Exercise aim: Which lines of the data include the string "Configuration"? List them all.

[Opening Task inputs section]

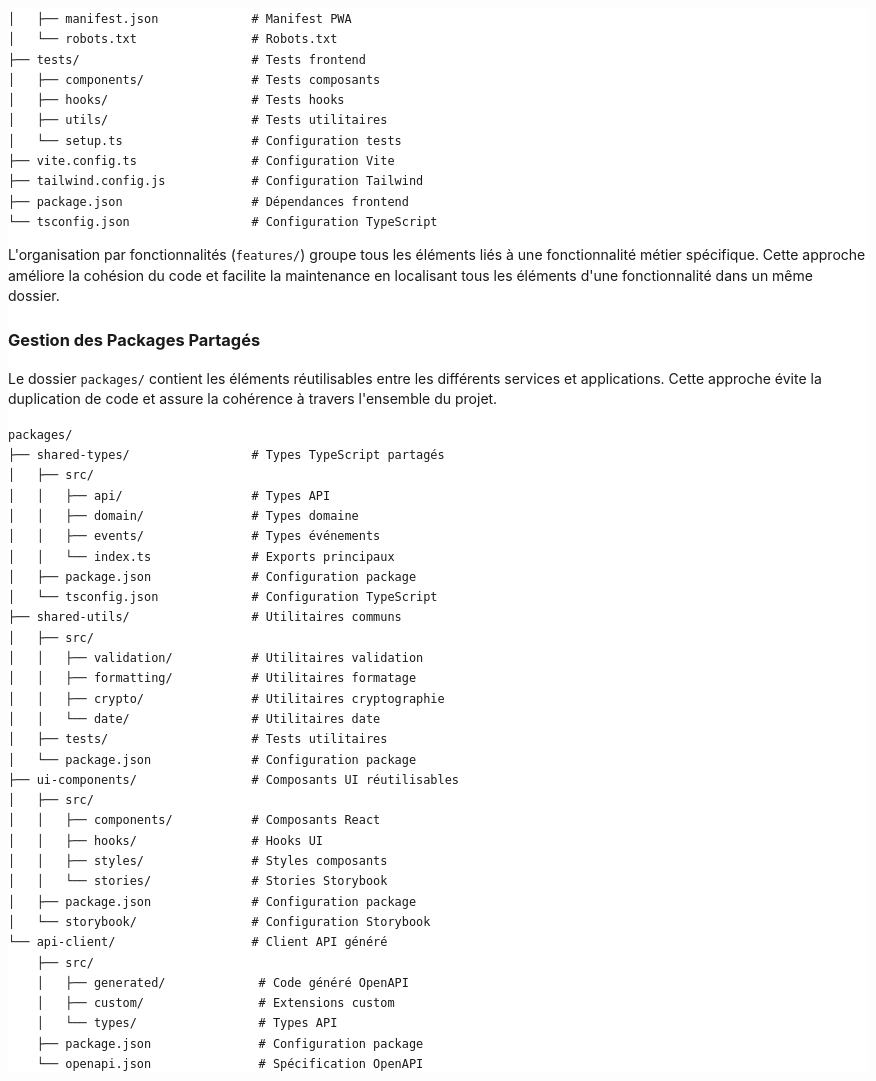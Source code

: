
 ```
│   ├── manifest.json             # Manifest PWA
│   └── robots.txt                # Robots.txt
├── tests/                        # Tests frontend
│   ├── components/               # Tests composants
│   ├── hooks/                    # Tests hooks
│   ├── utils/                    # Tests utilitaires
│   └── setup.ts                  # Configuration tests
├── vite.config.ts                # Configuration Vite
├── tailwind.config.js            # Configuration Tailwind
├── package.json                  # Dépendances frontend
└── tsconfig.json                 # Configuration TypeScript
```

L'organisation par fonctionnalités (`features/`) groupe tous les éléments liés à une fonctionnalité métier spécifique. Cette approche améliore la cohésion du code et facilite la maintenance en localisant tous les éléments d'une fonctionnalité dans un même dossier.

### Gestion des Packages Partagés

Le dossier `packages/` contient les éléments réutilisables entre les différents services et applications. Cette approche évite la duplication de code et assure la cohérence à travers l'ensemble du projet.

```
packages/
├── shared-types/                 # Types TypeScript partagés
│   ├── src/
│   │   ├── api/                  # Types API
│   │   ├── domain/               # Types domaine
│   │   ├── events/               # Types événements
│   │   └── index.ts              # Exports principaux
│   ├── package.json              # Configuration package
│   └── tsconfig.json             # Configuration TypeScript
├── shared-utils/                 # Utilitaires communs
│   ├── src/
│   │   ├── validation/           # Utilitaires validation
│   │   ├── formatting/           # Utilitaires formatage
│   │   ├── crypto/               # Utilitaires cryptographie
│   │   └── date/                 # Utilitaires date
│   ├── tests/                    # Tests utilitaires
│   └── package.json              # Configuration package
├── ui-components/                # Composants UI réutilisables
│   ├── src/
│   │   ├── components/           # Composants React
│   │   ├── hooks/                # Hooks UI
│   │   ├── styles/               # Styles composants
│   │   └── stories/              # Stories Storybook
│   ├── package.json              # Configuration package
│   └── storybook/                # Configuration Storybook
└── api-client/                   # Client API généré
    ├── src/
    │   ├── generated/             # Code généré OpenAPI
    │   ├── custom/                # Extensions custom
    │   └── types/                 # Types API
    ├── package.json               # Configuration package
    └── openapi.json               # Spécification OpenAPI
```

[Closing Task inputs section]

Output for this exercise:
│   └── setup.ts                  # Configuration tests
├── vite.config.ts                # Configuration Vite
├── tailwind.config.js            # Configuration Tailwind
└── tsconfig.json                 # Configuration TypeScript
│   ├── package.json              # Configuration package
│   └── tsconfig.json             # Configuration TypeScript
│   └── package.json              # Configuration package
│   ├── package.json              # Configuration package
│   └── storybook/                # Configuration Storybook
    ├── package.json               # Configuration package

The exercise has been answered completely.